What this task involves:
Beginning with the line that contains "7) Participation aux", retype the entries below exactly, ending with the line that contains "Les données véhiculées". Leave out any pictures.

───── Dataset excerpts

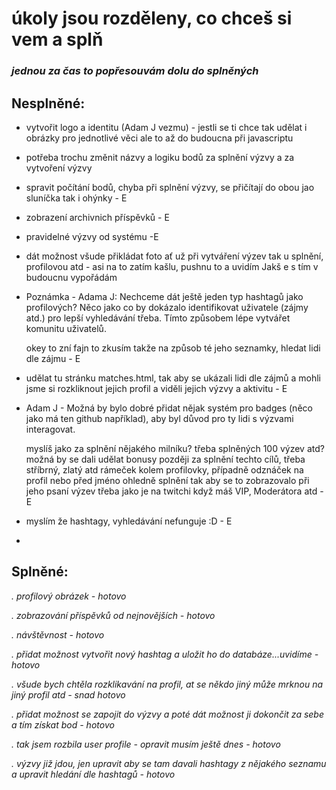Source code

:# úkoly jsou rozděleny, co chceš si vem a splň #
### _jednou za čas to popřesouvám dolu do splněných_ ###


## Nesplněné: ##

- vytvořit logo a identitu (Adam J vezmu) - jestli se ti chce tak udělat i obrázky pro jednotlivé věci ale to až do budoucna při javascriptu

- potřeba trochu změnit názvy a logiku bodů za splnění výzvy a za vytvoření výzvy

- spravit počítání bodů, chyba při splnění výzvy, se přičítají do obou jao sluníčka tak i ohýnky - E
  
- zobrazení archivnich příspěvků - E

- pravidelné výzvy od systému -E

- dát možnost všude přikládat foto ať už při vytváření výzev tak u splnění, profilovou atd - asi na to zatím kašlu, pushnu to a uvidím Jakš e s tím v budoucnu vypořádám

- Poznámka - Adama J: Nechceme dát ještě jeden typ hashtagů jako profilových? Něco jako co by dokázalo identifikovat uživatele (zájmy atd.) pro lepší vyhledávání třeba. Tímto způsobem lépe vytvářet komunitu uživatelů.

    okey to zní fajn to zkusím takže na způsob té jeho seznamky, hledat lidi dle zájmu - E

- udělat tu stránku matches.html, tak aby se ukázali lidi dle zájmů a mohli jsme si rozkliknout jejich profil a viděli jejich výzvy a aktivitu - E

- Adam J - Možná by bylo dobré přidat nějak systém pro badges (něco jako má ten github například), aby byl důvod pro ty lidi s výzvami interagovat. 

    myslíš jako za splnění nějakého milníku? třeba splněných 100 výzev atd? možná by se dali udělat bonusy později za splnění techto cílů, třeba stříbrný, zlatý atd rámeček kolem profilovky, případně odznáček na      profil nebo před jméno ohledně splnění tak aby se to zobrazovalo při jeho psaní výzev třeba jako je na twitchi když máš VIP, Moderátora atd - E

- myslím že hashtagy, vyhledávání nefunguje :D - E
- 
## Splněné: ##

_. profilový obrázek - hotovo_

_. zobrazování příspěvků od nejnovějších - hotovo_

_. návštěvnost - hotovo_

_. přidat možnost vytvořit nový hashtag a uložit ho do databáze...uvidíme - hotovo_

_. všude bych chtěla rozklikavání na profil, at se někdo jiný může mrknou na jiný profil atd - snad hotovo_

_. přidat možnost se zapojit do výzvy a poté dát možnost ji dokončit za sebe a tím získat bod - hotovo_

_. tak jsem rozbila user profile - opravit musím ještě dnes - hotovo_

_. výzvy již jdou, jen upravit aby se tam davali hashtagy z nějakého seznamu a upravit hledání dle hashtagů - hotovo_

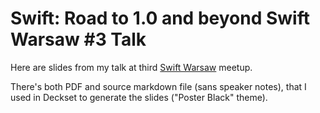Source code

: # Swift: Road to 1.0 and beyond  Swift Warsaw #3 Talk

Here are slides from my talk at third [Swift Warsaw](http://swiftwarsaw.com)
meetup. 

There's both PDF and source markdown file (sans speaker notes), that I used in
Deckset to generate the slides ("Poster Black" theme).
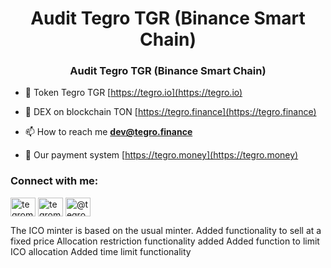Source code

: <h1 align="center">Audit Tegro TGR (Binance Smart Chain)</h1>
<h3 align="center">Audit Tegro TGR (Binance Smart Chain)</h3>

- 📄 Token Tegro TGR [https://tegro.io](https://tegro.io)

- 📝 DEX on blockchain TON [https://tegro.finance](https://tegro.finance)

- 📫 How to reach me **dev@tegro.finance**

- 💬 Our payment system [https://tegro.money](https://tegro.money)

<h3 align="left">Connect with me:</h3>
<p align="left">
<a href="https://twitter.com/tegromoney" target="blank"><img align="center" src="https://raw.githubusercontent.com/rahuldkjain/github-profile-readme-generator/master/src/images/icons/Social/twitter.svg" alt="tegromoney" height="30" width="40" /></a>
<a href="https://instagram.com/tegromoney" target="blank"><img align="center" src="https://raw.githubusercontent.com/rahuldkjain/github-profile-readme-generator/master/src/images/icons/Social/instagram.svg" alt="tegromoney" height="30" width="40" /></a>
<a href="https://medium.com/@tegromoney" target="blank"><img align="center" src="https://raw.githubusercontent.com/rahuldkjain/github-profile-readme-generator/master/src/images/icons/Social/medium.svg" alt="@tegromoney" height="30" width="40" /></a>
</p>
<p align="left">
The ICO minter is based on the usual minter.
Added functionality to sell at a fixed price
Allocation restriction functionality added
Added function to limit ICO allocation
Added time limit functionality
</p>
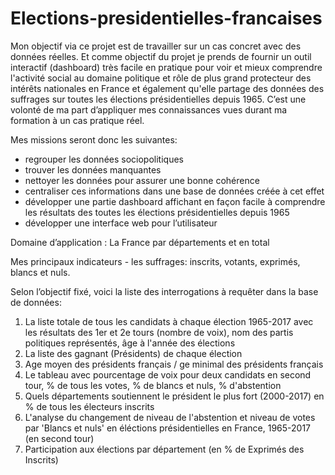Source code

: # Elections-presidentielles-francaises
Mon objectif via ce projet est de travailler sur un cas concret avec des données réelles.
Et comme objectif du projet je prends de fournir un outil interactif (dashboard) très facile en pratique pour voir et mieux comprendre l'activité social au 
domaine politique et rôle de plus grand protecteur des intérêts nationales en France et également qu'elle partage des données des suffrages sur toutes les élections 
présidentielles depuis 1965. 
C’est une volonté de ma part d’appliquer mes connaissances vues durant ma formation à un cas pratique réel.

Mes missions seront donc les suivantes:
- regrouper les données sociopolitiques 
- trouver les données manquantes 
- nettoyer les données pour assurer une bonne cohérence
- centraliser ces informations dans une base de données créée à cet effet
- développer une partie dashboard affichant en façon facile à comprendre les résultats des toutes les élections présidentielles depuis 1965  
- développer une interface web pour l’utilisateur 

Domaine d’application : La France par départements et en total

Mes principaux indicateurs - les suffrages:  inscrits,  votants,  exprimés, blancs et nuls. 

Selon l’objectif fixé, voici la liste des interrogations à requêter dans la base de données:
1) La liste totale de tous les candidats à chaque élection 1965-2017 avec les résultats des 1er et 2e tours (nombre de voix), nom des partis politiques représentés, 
âge à l'année des élections
2) La liste des gagnant (Présidents) de chaque élection
3) Age moyen des présidents français /  ge minimal des présidents français
4) Le tableau avec pourcentage de voix pour deux candidats en second tour, % de tous les votes, % de blancs et nuls, % d'abstention
5) Quels départements soutiennent le président le plus fort (2000-2017) en % de tous les électeurs inscrits 
6) L'analyse du changement de niveau de l'abstention et niveau de votes par 'Blancs et nuls' en éléctions présidentielles en France, 1965-2017 (en second tour)
7) Participation aux élections par département (en % de Exprimés des Inscrits)

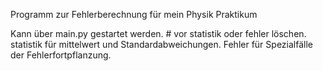 Programm zur Fehlerberechnung für mein Physik Praktikum


Kann über main.py gestartet werden. # vor statistik oder fehler löschen.
statistik für mittelwert und Standardabweichungen. Fehler für Spezialfälle der Fehlerfortpflanzung.
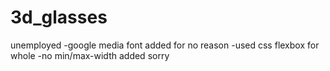# 3d_glasses
unemployed 
-google media font added for no reason
-used css flexbox for whole
-no min/max-width added sorry

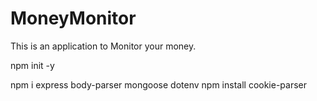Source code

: # MoneyMonitor
This is an application to Monitor  your money.

npm init -y


npm i express body-parser mongoose dotenv
npm install cookie-parser
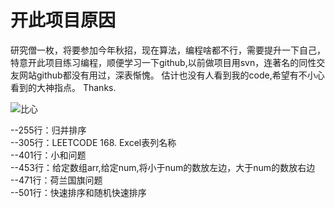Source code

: # 开此项目原因


研究僧一枚，将要参加今年秋招，现在算法，编程啥都不行，需要提升一下自己，特意开此项目练习编程，顺便学习一下github,以前做项目用svn，连著名的同性交友网站github都没有用过，深表惭愧。
估计也没有人看到我的code,希望有不小心看到的大神指点。
Thanks.

![比心](https://i.loli.net/2019/04/09/5cac3d905db04.gif)

--255行：归并排序  
--305行：LEETCODE 168. Excel表列名称  
--401行：小和问题  
--453行：给定数组arr,给定num,将小于num的数放左边，大于num的数放右边  
--471行：荷兰国旗问题  
--501行：快速排序和随机快速排序  

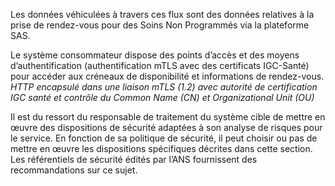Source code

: 
Les données véhiculées à travers ces flux sont des données relatives à la prise de rendez-vous pour des Soins Non Programmés via la plateforme SAS.

Le système consommateur dispose des points d’accès et des moyens d’authentification (authentification mTLS avec des certificats IGC-Santé) pour accéder aux créneaux de disponibilité et informations de rendez-vous.  
_HTTP encapsulé dans une liaison mTLS (1.2) avec autorité de certification IGC santé et contrôle du Common Name (CN) et Organizational Unit (OU)_

Il est du ressort du responsable de traitement du système cible de mettre en œuvre des dispositions de sécurité adaptées à son analyse de risques pour le service. En fonction de sa politique de sécurité, il peut choisir ou pas de mettre en œuvre les dispositions spécifiques décrites dans cette section. Les référentiels de sécurité édités par l’ANS fournissent des recommandations sur ce sujet.

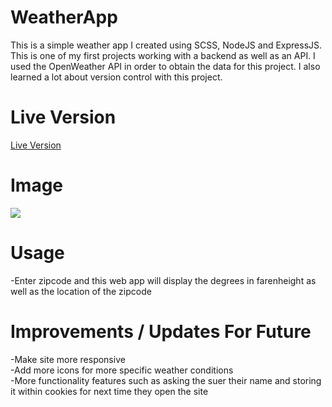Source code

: # WeatherApp
This is a simple weather app I created using SCSS, NodeJS and ExpressJS. This is one of my first projects working with a backend as well as an API. I used the OpenWeather API in order to obtain the data for this project. I also learned a lot about version control with this project.

# Live Version
[Live Version](https://weather-app-julian.herokuapp.com/)

# Image
<img src="https://cdn.discordapp.com/attachments/322439749904236545/971209379988766802/unknown.png"/>

# Usage
-Enter zipcode and this web app will display the degrees in farenheight as well as the location of the zipcode

# Improvements / Updates For Future
-Make site more responsive\
-Add more icons for more specific weather conditions\
-More functionality features such as asking the suer their name and storing it within cookies for next time they open the site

──────────

Response to this task:
7) Participation aux élections par département (en % de Exprimés des Inscrits)

 Programm zur Fehlerberechnung für mein Physik Praktikum


Kann über main.py gestartet werden. # vor statistik oder fehler löschen.
statistik für mittelwert und Standardabweichungen. Fehler für Spezialfälle der Fehlerfortpflanzung.
# 3d_glasses
unemployed 
-google media font added for no reason
-used css flexbox for whole
-no min/max-width added sorry

Source code

: # MoneyMonitor
This is an application to Monitor  your money.

npm init -y


npm i express body-parser mongoose dotenv
npm install cookie-parser
Source code

: # 开此项目原因


研究僧一枚，将要参加今年秋招，现在算法，编程啥都不行，需要提升一下自己，特意开此项目练习编程，顺便学习一下github,以前做项目用svn，连著名的同性交友网站github都没有用过，深表惭愧。
估计也没有人看到我的code,希望有不小心看到的大神指点。
Thanks.

![比心](https://i.loli.net/2019/04/09/5cac3d905db04.gif)

--255行：归并排序  
--305行：LEETCODE 168. Excel表列名称  
--401行：小和问题  
--453行：给定数组arr,给定num,将小于num的数放左边，大于num的数放右边  
--471行：荷兰国旗问题  
--501行：快速排序和随机快速排序  

Source code

: 
Les données véhiculées à travers ces flux sont des données relatives à la prise de rendez-vous pour des Soins Non Programmés via la plateforme SAS.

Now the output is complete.